▶ [Required action] Using the data below, return every line that holds the word "documentation".
- - - -
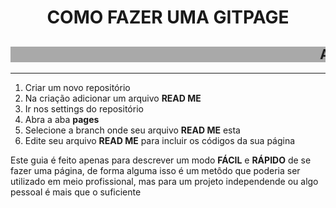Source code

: <!DOCTYPE html>
<html lang="pt-br">
<head>
    <title>Atividade PW-GIT PAGE</title>
</head>
<body>
    <h1 style="text-align: center;">COMO FAZER UMA GITPAGE</h1>
    <h2 style="background-color: darkgrey;"><marquee scrollamount="15" >ATIVIDADE FEITA POR-LUCAS BONFIM VILELA</marquee></h2>
<hr>
<ol type="1">
    <li>Criar um novo repositório</li>
    <li>Na criação adicionar um arquivo <b>READ ME</b></li>
    <li>Ir nos settings do repositório</li>
    <li>Abra a aba <b>pages</b></li>
    <li>Selecione a branch onde seu arquivo <b>READ ME</b> esta</li>
<li>Edite seu arquivo <b>READ ME</b> para incluir os códigos da sua página</li>
</ol>
<p>Este guia é feito apenas para descrever um modo <b>FÁCIL</b> e <b>RÁPIDO</b> de se fazer uma página, de forma alguma isso é um metôdo que poderia ser utilizado em meio profissional, mas para um projeto independende ou algo pessoal é mais que o suficiente</p>
</body>
</html>

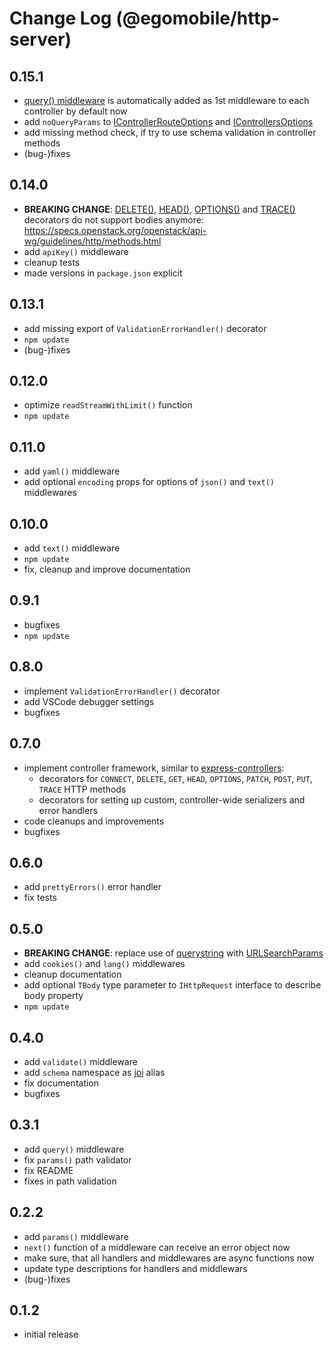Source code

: # Change Log (@egomobile/http-server)

## 0.15.1

- [query() middleware](https://egomobile.github.io/node-http-server/modules.html#query) is automatically added as 1st middleware to each controller by default now
- add `noQueryParams` to [IControllerRouteOptions](https://egomobile.github.io/node-http-server/interfaces/IControllerRouteOptions.html) and [IControllersOptions](https://egomobile.github.io/node-http-server/interfaces/IControllersOptions.html)
- add missing method check, if try to use schema validation in controller methods
- (bug-)fixes

## 0.14.0

- **BREAKING CHANGE**: [DELETE()](https://egomobile.github.io/node-http-server/modules.html#DELETE), [HEAD()](https://egomobile.github.io/node-http-server/modules.html#HEAD), [OPTIONS()](https://egomobile.github.io/node-http-server/modules.html#OPTIONS) and [TRACE()](https://egomobile.github.io/node-http-server/modules.html#TRACE) decorators do not support bodies anymore: https://specs.openstack.org/openstack/api-wg/guidelines/http/methods.html
- add `apiKey()` middleware
- cleanup tests
- made versions in `package.json` explicit

## 0.13.1

- add missing export of `ValidationErrorHandler()` decorator
- `npm update`
- (bug-)fixes

## 0.12.0

- optimize `readStreamWithLimit()` function
- `npm update`

## 0.11.0

- add `yaml()` middleware
- add optional `encoding` props for options of `json()` and `text()` middlewares

## 0.10.0

- add `text()` middleware
- `npm update`
- fix, cleanup and improve documentation

## 0.9.1

- bugfixes
- `npm update`

## 0.8.0

- implement `ValidationErrorHandler()` decorator
- add VSCode debugger settings
- bugfixes

## 0.7.0

- implement controller framework, similar to
  [express-controllers](https://github.com/egodigital/express-controllers):
  - decorators for `CONNECT`, `DELETE`, `GET`, `HEAD`, `OPTIONS`, `PATCH`,
    `POST`, `PUT`, `TRACE` HTTP methods
  - decorators for setting up custom, controller-wide serializers and error
    handlers
- code cleanups and improvements
- bugfixes

## 0.6.0

- add `prettyErrors()` error handler
- fix tests

## 0.5.0

- **BREAKING CHANGE**: replace use of
  [querystring](https://nodejs.org/api/querystring.html) with
  [URLSearchParams](https://nodejs.org/api/url.html#url_class_urlsearchparams)
- add `cookies()` and `lang()` middlewares
- cleanup documentation
- add optional `TBody` type parameter to `IHttpRequest` interface to describe
  body property
- `npm update`

## 0.4.0

- add `validate()` middleware
- add `schema` namespace as [joi](https://www.npmjs.com/package/joi) alias
- fix documentation
- bugfixes

## 0.3.1

- add `query()` middleware
- fix `params()` path validator
- fix README
- fixes in path validation

## 0.2.2

- add `params()` middleware
- `next()` function of a middleware can receive an error object now
- make sure, that all handlers and middlewares are async functions now
- update type descriptions for handlers and middlewars
- (bug-)fixes

## 0.1.2

- initial release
- - - -
▶ [Output of the exercise]
- fix, cleanup and improve documentation
- cleanup documentation
- fix documentation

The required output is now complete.